Records provided
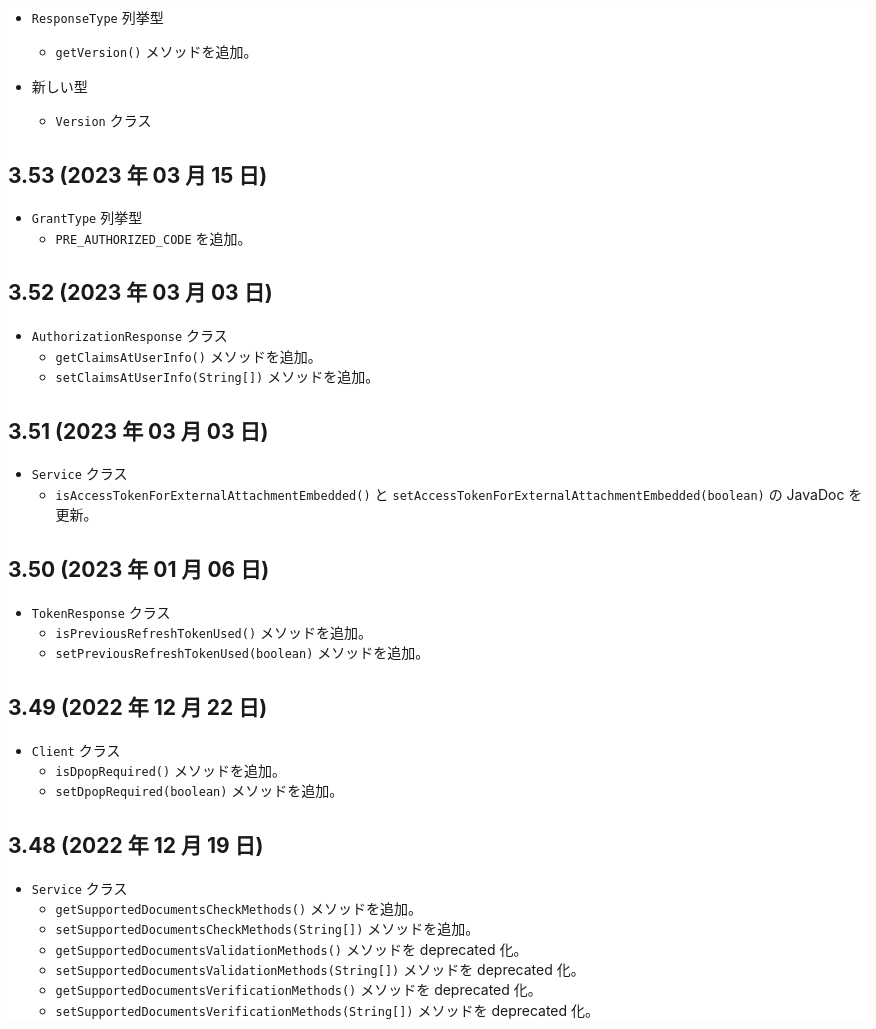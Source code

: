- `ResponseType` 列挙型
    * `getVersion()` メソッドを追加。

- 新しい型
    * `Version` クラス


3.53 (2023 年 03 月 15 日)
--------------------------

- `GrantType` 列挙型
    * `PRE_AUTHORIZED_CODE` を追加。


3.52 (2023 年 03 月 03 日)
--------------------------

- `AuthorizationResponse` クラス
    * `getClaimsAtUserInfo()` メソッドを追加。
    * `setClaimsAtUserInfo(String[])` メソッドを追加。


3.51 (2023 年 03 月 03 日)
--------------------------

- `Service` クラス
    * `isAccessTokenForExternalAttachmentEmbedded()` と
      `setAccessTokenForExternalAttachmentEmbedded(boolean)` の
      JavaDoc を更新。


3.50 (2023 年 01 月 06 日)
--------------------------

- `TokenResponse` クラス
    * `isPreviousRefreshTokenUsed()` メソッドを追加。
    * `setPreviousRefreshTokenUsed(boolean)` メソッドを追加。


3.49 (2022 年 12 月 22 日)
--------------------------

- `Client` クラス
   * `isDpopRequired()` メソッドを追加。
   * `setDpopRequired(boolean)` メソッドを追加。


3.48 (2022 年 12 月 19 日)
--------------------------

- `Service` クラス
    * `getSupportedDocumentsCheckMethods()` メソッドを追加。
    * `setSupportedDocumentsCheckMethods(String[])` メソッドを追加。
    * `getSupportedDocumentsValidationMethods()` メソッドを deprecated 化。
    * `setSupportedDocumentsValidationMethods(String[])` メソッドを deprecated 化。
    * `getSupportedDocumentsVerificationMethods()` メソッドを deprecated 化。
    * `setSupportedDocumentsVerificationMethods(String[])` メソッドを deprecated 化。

==

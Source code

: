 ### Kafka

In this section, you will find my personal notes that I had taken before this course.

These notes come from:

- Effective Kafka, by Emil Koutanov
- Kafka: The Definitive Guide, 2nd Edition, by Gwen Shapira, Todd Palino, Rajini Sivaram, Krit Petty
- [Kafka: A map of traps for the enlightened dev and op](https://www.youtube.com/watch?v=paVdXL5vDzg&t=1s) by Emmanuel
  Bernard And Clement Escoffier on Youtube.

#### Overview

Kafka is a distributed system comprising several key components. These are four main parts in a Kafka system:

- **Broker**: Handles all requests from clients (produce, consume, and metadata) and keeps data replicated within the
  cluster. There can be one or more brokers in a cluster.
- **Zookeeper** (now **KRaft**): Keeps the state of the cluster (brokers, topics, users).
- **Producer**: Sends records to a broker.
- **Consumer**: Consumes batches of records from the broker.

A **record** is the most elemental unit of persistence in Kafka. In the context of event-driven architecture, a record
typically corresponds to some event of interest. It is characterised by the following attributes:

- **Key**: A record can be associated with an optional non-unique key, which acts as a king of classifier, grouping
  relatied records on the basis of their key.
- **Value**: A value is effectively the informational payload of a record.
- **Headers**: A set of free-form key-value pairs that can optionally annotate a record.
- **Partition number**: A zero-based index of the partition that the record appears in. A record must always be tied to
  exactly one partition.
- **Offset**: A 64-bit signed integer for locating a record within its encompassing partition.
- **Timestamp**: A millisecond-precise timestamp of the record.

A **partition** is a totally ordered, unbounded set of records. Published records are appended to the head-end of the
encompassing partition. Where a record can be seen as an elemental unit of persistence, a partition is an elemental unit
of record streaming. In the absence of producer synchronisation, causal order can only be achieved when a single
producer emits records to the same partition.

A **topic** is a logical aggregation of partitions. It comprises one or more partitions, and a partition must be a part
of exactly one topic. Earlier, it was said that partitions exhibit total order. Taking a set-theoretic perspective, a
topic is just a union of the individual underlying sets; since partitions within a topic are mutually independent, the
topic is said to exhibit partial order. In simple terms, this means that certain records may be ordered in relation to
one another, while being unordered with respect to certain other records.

...

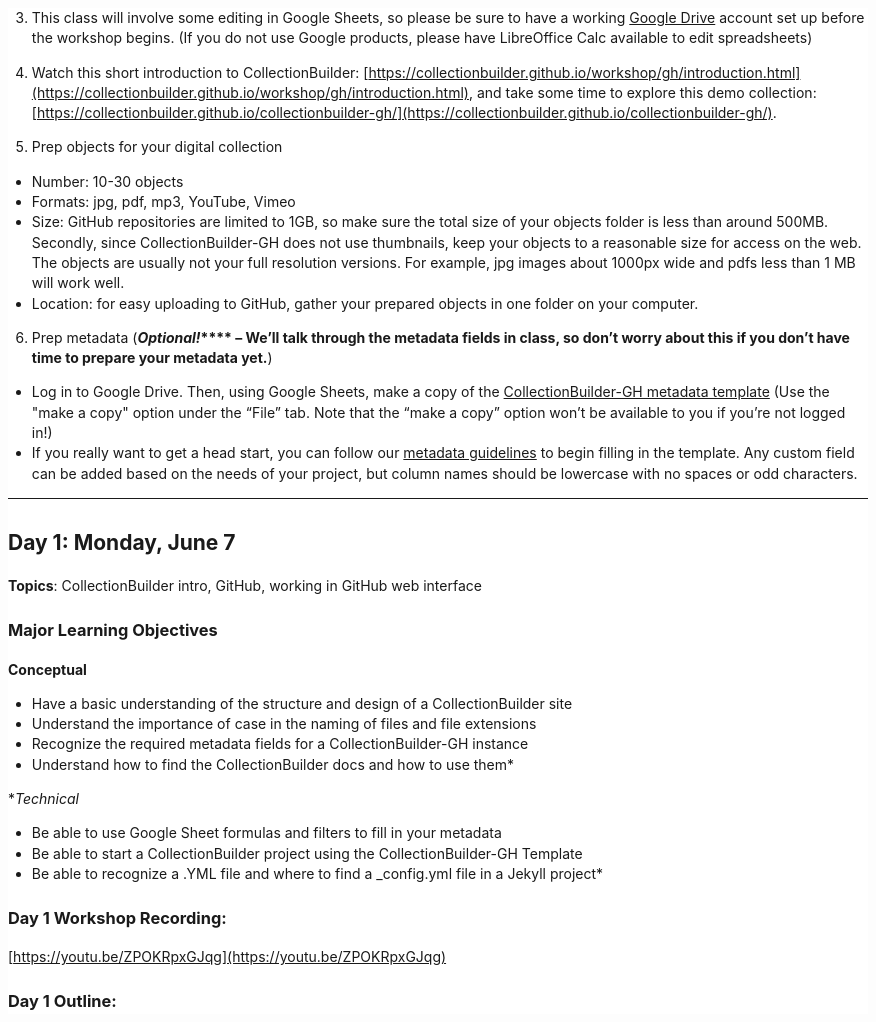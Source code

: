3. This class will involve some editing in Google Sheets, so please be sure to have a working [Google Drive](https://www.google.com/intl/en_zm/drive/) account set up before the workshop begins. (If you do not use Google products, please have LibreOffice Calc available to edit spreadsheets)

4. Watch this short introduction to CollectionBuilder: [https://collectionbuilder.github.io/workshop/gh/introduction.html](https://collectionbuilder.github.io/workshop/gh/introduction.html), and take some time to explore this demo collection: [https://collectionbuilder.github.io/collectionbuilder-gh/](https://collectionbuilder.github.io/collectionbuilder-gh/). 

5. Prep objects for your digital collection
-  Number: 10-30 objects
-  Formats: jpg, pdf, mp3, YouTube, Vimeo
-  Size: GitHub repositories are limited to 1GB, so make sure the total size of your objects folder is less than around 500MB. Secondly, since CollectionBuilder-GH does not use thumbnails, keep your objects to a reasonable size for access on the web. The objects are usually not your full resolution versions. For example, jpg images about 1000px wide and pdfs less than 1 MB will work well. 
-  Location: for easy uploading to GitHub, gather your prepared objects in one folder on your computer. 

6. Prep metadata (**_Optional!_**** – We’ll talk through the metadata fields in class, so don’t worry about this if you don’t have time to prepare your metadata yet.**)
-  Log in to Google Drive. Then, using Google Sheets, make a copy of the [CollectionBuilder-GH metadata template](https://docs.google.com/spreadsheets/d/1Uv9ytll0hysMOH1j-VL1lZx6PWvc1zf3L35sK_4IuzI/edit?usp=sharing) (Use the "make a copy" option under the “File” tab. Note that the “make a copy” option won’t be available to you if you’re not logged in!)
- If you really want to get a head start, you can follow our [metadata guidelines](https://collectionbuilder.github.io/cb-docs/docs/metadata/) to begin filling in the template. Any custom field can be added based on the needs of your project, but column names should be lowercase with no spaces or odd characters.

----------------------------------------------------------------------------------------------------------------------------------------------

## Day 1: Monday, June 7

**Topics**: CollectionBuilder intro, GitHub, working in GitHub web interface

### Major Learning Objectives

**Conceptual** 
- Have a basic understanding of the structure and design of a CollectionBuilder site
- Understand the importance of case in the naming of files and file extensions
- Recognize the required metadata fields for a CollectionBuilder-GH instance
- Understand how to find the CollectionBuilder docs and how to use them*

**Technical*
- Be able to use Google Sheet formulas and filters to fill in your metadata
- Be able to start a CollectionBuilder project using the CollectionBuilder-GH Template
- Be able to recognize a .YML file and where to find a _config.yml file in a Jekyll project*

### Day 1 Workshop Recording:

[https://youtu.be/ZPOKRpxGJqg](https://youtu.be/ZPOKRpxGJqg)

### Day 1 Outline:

Description of the task
Which of the lines in the material carry the string "brokers"? Pull them out.

Response box
  cluster. There can be one or more brokers in a cluster.
- **Zookeeper** (now **KRaft**): Keeps the state of the cluster (brokers, topics, users).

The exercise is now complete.